Directly Related to Management
The primary duty in question must directly relate to management or general business operations. Tnis means those duties involved in running or servicing the business establishment as distingquised, for example, from those involved in production or selling the products or providng the services of the establishment.
Applying the administrative-production dichotomy can be more difficult in service-providing settings as compared to manufacturing. The key is that non-manufacturing employees should be considered "production" employees in those instances where their job is to create or to provide (or assist in this effort) the very services that the establishment offers to the public.
Employers frequently misapply the administrative exemption test when they focus on the indispensability or relative importance of the job in question. Someone with whom the business believes it "cannot do without" is often improperly deemed an administrative-exempt employee. This is the wrong focus. Application of the test depends upon the nature of the work involved, not the consequences of performance.
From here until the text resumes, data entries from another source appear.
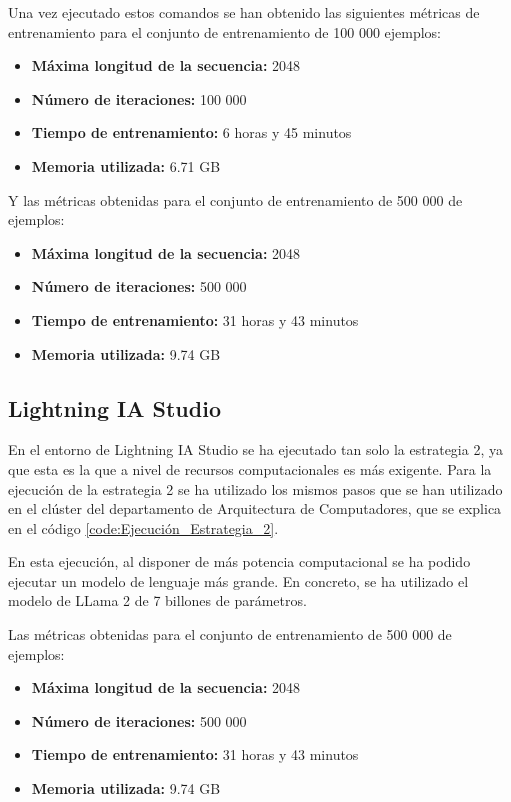 Una vez ejecutado estos comandos se han obtenido las siguientes métricas de entrenamiento
para el conjunto de entrenamiento de 100 000 ejemplos:

\begin{itemize}
    \item \textbf{Máxima longitud de la secuencia:} 2048
    \item \textbf{Número de iteraciones:} 100 000
    \item \textbf{Tiempo de entrenamiento:} 6 horas y 45 minutos
    \item \textbf{Memoria utilizada:} 6.71 GB
\end{itemize}

Y las métricas obtenidas para el conjunto de entrenamiento de 500 000 de ejemplos:

\begin{itemize}
    \item \textbf{Máxima longitud de la secuencia:} 2048
    \item \textbf{Número de iteraciones:} 500 000
    \item \textbf{Tiempo de entrenamiento:} 31 horas y 43 minutos
    \item \textbf{Memoria utilizada:} 9.74 GB
\end{itemize}


\subsection{Lightning IA Studio}
\label{subsec:lightning_ia_studio_ejecucion}


En el entorno de Lightning IA Studio se ha ejecutado tan solo la estrategia 2, ya que
esta es la que a nivel de recursos computacionales es más exigente. Para la ejecución
de la estrategia 2 se ha utilizado los mismos pasos que se han utilizado en el clúster
del departamento de Arquitectura de Computadores, que se explica en el código \ref{code:Ejecución_Estrategia_2}.

En esta ejecución, al disponer de más potencia computacional se ha podido ejecutar un modelo
de lenguaje más grande. En concreto, se ha utilizado el modelo de LLama 2 de 7 billones de
parámetros.

Las métricas obtenidas para el conjunto de entrenamiento de 500 000 de ejemplos:

\begin{itemize}
    \item \textbf{Máxima longitud de la secuencia:} 2048
    \item \textbf{Número de iteraciones:} 500 000
    \item \textbf{Tiempo de entrenamiento:} 31 horas y 43 minutos
    \item \textbf{Memoria utilizada:} 9.74 GB
\end{itemize}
Qualifying work often is performed in the areas of finance and accounting, insurance, purchasing and procurement, advertising and marketing, human resources, information technology and legal compliance. However, this does not mean that all positions in these fields qualify or that other fields do not. A good rule of thumb is to identify people who have substantively helped develop, implement or conduct compliance with general business policies and objectives.
Discretion and Judgment
The routine application or enforcement of employer policies and procedures does not qualify as exempt administrative work. The employee must regularly exercise discretion and independent judgement. This involves the comparison and evaluation of possible courses of action or making a decision based on those courses of action. "Independence" requires that the employee be free from immediate direction or supervision. However, the employee need not have ultimate authority in all respects. Indeed, the fact that an employee's discretionary decisions may be revised or reversed after subsequent review does not mean that the employee is not exercising the requisite discretion and judgement. Factors to consider are:
- Whether the employee has the authority to formulate, affect, interpret or implement management policies;
- Whether the employee carries out major assignments in business operations;
- Whether the employee has the authority to commit the employer in matters that have a significant impact on operations; and
- Whether the employee has the authority to waive or deviate from established policies or procedures without prior approval.
Significance
The employee's exercise of discretion must be on matters of significance to the employer. Again, this focuses on the nature of teh matter, not the cvonsequences of the employer's failure to perform properly. For example, an employee responsible for formulating and implementing new benefits policies would be handling a matter of significance. An employee operating a piece of equipment with a $200,000 replacement cost on an improtant job would not be handling a matter of significance for purposes of this test.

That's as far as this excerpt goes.